In exact form, please repeat the records from their opening line down to the line with "Upon termination, the", including that line.

Saved entries
--------------------------------------------------

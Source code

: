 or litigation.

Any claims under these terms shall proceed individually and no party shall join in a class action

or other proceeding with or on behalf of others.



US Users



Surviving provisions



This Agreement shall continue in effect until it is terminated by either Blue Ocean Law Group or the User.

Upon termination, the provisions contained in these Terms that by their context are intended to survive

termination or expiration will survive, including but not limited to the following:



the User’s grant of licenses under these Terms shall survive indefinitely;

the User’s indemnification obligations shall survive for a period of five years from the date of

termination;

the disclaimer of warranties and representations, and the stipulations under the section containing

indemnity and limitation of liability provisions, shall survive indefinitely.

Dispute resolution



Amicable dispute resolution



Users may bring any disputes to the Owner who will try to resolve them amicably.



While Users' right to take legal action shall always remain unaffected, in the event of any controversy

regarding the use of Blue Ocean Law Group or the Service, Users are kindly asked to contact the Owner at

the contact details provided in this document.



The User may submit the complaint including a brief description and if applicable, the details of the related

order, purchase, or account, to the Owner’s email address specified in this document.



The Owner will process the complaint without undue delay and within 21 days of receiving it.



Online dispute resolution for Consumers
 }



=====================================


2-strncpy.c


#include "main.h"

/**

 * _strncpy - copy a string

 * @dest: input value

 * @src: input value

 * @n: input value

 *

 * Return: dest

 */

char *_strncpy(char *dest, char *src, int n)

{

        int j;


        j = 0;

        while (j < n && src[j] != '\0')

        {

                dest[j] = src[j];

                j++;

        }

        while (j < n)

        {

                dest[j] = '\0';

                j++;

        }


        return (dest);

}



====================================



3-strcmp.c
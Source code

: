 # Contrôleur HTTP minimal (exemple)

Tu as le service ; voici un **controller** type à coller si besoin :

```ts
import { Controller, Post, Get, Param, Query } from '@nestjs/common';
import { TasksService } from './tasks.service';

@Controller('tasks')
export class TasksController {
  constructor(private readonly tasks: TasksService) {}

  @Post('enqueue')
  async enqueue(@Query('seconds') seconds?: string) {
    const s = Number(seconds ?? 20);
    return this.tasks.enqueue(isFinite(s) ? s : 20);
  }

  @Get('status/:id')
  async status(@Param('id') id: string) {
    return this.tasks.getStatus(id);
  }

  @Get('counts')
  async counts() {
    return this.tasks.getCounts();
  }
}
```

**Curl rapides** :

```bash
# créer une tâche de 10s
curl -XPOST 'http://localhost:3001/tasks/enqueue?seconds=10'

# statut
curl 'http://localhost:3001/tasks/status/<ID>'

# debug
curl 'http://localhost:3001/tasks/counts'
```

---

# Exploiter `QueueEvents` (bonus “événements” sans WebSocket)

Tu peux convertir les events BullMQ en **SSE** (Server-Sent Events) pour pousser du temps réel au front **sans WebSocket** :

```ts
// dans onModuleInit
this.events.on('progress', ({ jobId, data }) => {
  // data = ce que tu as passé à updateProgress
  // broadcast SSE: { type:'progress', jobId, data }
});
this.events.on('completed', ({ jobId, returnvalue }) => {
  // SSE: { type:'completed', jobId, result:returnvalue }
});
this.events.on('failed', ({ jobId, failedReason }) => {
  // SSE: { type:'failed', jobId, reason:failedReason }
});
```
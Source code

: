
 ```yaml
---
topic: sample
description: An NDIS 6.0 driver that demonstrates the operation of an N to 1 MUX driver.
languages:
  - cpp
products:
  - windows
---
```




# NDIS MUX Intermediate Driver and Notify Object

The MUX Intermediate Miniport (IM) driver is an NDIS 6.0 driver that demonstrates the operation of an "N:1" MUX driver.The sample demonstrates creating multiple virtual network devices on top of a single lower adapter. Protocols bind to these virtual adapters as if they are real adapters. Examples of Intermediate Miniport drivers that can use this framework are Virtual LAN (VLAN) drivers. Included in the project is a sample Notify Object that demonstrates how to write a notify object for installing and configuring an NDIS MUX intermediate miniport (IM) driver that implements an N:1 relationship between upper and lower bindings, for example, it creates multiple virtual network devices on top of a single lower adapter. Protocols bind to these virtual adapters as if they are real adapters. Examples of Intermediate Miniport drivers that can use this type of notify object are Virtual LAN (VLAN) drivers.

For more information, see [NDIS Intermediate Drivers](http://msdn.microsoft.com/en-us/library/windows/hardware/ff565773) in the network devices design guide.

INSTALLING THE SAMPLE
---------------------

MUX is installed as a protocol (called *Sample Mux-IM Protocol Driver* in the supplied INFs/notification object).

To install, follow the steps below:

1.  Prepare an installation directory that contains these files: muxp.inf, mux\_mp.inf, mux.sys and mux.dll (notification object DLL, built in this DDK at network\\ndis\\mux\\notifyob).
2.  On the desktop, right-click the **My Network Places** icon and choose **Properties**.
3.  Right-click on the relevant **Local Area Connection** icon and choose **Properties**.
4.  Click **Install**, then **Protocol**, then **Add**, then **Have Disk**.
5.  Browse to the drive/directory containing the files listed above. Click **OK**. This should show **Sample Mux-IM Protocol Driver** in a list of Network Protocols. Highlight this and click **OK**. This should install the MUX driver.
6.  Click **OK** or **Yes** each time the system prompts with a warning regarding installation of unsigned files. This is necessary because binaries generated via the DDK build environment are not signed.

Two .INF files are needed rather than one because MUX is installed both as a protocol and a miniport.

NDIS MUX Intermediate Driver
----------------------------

--------------------------------------------------

Expected answer:
Source code

: or litigation.

Any claims under these terms shall proceed individually and no party shall join in a class action

or other proceeding with or on behalf of others.



US Users



Surviving provisions



This Agreement shall continue in effect until it is terminated by either Blue Ocean Law Group or the User.

Upon termination, the provisions contained in these Terms that by their context are intended to survive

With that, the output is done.